• _Task to complete_
Wherever a line in the data holds the word "What", pull that line out.

------ Supplied records

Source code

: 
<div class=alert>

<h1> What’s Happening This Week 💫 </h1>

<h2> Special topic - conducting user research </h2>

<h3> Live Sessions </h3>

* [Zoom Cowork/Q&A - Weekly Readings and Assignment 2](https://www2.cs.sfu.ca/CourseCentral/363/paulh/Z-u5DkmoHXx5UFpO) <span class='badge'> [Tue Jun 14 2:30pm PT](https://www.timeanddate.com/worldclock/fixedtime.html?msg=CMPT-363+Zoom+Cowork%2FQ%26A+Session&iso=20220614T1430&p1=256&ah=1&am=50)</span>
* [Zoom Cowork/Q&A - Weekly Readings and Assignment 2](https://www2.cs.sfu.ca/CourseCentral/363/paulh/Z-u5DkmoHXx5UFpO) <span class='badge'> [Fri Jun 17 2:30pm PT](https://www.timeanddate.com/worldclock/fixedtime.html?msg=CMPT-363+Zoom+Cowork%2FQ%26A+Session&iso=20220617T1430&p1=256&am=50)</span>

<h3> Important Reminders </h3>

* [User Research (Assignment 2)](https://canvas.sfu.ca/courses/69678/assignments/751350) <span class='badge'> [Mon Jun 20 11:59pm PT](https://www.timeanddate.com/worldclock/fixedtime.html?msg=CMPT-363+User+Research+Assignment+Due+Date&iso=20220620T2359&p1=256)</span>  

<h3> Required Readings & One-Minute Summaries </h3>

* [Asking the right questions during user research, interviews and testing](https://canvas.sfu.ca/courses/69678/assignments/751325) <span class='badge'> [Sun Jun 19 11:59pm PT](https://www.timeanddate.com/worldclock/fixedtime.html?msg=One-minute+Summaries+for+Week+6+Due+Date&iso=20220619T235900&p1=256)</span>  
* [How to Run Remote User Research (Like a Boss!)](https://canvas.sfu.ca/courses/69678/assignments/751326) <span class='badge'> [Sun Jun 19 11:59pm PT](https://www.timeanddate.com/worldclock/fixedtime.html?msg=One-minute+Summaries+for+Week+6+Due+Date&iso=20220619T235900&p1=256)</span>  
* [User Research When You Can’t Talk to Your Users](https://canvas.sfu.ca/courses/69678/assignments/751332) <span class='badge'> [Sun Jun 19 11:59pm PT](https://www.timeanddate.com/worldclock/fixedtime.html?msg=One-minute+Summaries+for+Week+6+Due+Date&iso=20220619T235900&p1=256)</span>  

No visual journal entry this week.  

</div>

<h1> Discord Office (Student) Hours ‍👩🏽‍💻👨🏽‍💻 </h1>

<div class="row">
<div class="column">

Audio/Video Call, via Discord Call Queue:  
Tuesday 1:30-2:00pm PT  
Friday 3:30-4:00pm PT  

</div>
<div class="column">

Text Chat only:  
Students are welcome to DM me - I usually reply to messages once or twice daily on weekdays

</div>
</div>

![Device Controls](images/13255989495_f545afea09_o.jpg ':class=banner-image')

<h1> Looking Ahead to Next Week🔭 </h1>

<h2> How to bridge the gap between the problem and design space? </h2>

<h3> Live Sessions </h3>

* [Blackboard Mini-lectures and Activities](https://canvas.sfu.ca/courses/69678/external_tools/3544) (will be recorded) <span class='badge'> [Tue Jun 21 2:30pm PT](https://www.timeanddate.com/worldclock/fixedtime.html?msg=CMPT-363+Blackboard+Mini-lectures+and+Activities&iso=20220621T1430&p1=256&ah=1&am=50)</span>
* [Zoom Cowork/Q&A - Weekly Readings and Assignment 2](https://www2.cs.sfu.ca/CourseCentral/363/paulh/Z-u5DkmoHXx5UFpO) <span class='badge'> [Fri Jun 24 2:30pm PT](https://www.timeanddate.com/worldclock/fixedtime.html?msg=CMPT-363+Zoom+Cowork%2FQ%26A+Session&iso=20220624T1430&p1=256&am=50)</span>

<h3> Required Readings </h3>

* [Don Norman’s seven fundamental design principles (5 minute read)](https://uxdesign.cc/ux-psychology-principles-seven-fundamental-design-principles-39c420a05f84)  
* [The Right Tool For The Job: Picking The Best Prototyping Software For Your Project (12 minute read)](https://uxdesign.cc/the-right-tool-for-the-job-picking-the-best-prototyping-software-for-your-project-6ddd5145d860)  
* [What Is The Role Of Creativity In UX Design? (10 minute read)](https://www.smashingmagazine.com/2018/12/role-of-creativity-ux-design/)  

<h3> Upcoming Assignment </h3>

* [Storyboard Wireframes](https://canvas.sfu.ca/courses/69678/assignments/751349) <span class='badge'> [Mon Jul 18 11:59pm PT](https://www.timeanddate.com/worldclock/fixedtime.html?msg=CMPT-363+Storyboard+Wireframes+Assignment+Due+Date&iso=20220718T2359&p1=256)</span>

------------

• _Answer below_
<h1> What’s Happening This Week 💫 </h1>
* [What Is The Role Of Creativity In UX Design? (10 minute read)](https://www.smashingmagazine.com/2018/12/role-of-creativity-ux-design/)  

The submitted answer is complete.